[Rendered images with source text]
Start of Block
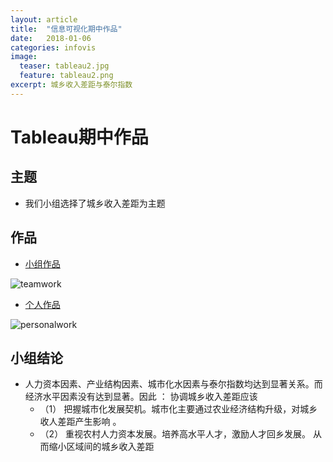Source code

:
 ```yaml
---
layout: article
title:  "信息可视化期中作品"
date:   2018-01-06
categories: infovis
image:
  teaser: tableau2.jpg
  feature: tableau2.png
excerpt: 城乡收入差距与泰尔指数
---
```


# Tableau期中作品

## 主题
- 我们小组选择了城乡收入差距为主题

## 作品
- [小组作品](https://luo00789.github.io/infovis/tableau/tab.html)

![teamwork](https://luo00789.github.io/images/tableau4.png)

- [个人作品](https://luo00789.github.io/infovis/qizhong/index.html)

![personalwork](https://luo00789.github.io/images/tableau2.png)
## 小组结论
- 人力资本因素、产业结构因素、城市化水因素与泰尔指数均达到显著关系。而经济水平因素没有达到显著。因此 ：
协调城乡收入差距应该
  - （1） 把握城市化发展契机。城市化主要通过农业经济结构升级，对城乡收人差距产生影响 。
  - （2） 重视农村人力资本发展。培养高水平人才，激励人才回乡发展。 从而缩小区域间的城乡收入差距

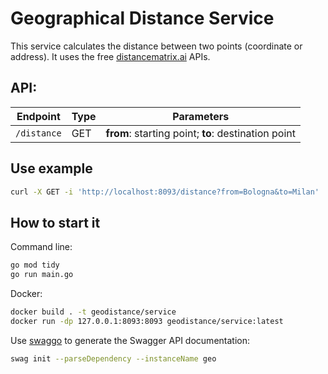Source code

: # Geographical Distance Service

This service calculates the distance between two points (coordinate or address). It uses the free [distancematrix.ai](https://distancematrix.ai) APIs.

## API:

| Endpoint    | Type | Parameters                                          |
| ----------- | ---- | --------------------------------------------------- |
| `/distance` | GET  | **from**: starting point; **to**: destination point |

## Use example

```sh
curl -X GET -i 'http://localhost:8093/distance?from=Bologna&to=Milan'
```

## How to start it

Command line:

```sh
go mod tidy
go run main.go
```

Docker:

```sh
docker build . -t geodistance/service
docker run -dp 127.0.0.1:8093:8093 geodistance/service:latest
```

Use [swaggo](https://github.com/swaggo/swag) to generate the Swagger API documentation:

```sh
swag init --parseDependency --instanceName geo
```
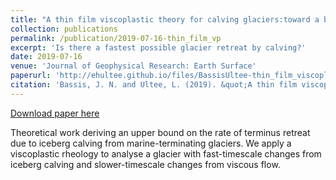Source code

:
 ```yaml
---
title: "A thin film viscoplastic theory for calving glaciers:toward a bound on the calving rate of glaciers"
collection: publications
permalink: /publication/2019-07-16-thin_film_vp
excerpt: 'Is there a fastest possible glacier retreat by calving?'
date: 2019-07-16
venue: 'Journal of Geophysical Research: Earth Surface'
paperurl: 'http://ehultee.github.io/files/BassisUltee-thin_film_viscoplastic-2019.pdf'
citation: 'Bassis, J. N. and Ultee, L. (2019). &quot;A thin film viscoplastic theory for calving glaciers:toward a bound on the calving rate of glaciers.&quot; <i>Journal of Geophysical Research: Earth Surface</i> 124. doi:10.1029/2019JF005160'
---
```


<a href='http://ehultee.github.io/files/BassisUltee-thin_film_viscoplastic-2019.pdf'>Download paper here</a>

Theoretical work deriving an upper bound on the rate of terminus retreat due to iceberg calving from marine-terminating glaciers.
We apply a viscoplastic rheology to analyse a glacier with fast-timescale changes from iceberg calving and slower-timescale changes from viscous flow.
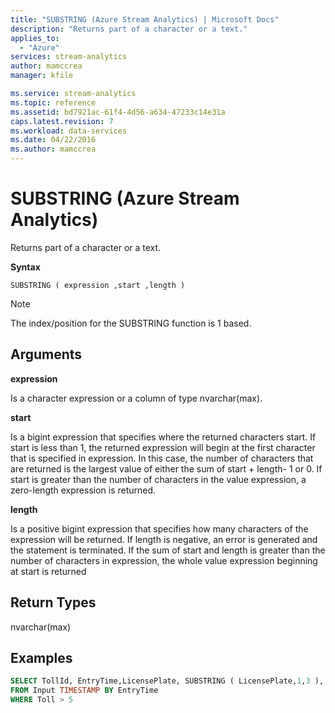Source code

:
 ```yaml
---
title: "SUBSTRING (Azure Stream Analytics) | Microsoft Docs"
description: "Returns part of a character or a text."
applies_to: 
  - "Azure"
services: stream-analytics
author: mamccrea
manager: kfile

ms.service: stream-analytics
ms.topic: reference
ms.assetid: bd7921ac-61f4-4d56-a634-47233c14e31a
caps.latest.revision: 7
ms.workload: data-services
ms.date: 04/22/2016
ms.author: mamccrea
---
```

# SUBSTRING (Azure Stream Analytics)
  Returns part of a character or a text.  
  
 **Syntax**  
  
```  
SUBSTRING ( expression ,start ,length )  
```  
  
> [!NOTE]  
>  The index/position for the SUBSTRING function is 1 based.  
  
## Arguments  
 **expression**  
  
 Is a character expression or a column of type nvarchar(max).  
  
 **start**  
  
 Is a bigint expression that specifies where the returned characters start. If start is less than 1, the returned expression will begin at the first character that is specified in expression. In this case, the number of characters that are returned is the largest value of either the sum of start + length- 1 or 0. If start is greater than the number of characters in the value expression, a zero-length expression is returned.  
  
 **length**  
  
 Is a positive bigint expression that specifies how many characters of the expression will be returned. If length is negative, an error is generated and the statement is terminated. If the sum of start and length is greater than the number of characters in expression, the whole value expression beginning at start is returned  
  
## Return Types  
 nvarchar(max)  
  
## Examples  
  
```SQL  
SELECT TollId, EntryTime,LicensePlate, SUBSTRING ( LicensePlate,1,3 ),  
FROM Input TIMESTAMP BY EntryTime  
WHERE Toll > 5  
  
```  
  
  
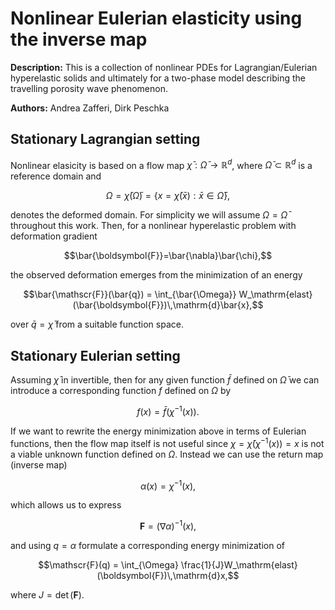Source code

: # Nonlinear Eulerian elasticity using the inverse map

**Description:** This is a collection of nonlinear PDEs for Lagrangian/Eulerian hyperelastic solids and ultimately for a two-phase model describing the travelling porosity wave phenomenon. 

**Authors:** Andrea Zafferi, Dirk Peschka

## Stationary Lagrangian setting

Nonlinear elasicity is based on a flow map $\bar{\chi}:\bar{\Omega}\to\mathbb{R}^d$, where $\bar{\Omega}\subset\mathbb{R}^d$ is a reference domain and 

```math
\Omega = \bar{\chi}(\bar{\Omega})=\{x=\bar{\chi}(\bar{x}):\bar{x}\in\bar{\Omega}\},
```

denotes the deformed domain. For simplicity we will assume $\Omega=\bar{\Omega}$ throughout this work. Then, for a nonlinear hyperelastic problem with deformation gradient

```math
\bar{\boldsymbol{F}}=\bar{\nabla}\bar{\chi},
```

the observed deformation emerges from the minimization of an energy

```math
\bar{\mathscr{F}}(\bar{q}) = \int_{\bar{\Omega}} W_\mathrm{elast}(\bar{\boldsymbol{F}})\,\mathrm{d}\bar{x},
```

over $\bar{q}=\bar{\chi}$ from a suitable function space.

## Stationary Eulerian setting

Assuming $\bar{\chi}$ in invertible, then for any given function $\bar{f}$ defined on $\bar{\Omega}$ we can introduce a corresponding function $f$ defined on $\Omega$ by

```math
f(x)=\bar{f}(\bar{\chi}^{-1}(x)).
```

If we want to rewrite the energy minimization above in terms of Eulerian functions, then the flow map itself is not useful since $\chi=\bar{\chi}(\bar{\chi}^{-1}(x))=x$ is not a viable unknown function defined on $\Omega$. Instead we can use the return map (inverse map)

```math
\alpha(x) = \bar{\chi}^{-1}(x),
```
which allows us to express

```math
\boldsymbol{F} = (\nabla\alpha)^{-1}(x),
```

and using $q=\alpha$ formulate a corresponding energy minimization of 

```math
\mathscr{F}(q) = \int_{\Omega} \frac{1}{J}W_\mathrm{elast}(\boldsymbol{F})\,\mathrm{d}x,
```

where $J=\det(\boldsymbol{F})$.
End of Block
▶ _Work required_:
Among the lines above, find the ones containing "swag" and copy them.

▶ _Response to this task_:
Use [swaggo](https://github.com/swaggo/swag) to generate the Swagger API documentation:
swag init --parseDependency --instanceName geo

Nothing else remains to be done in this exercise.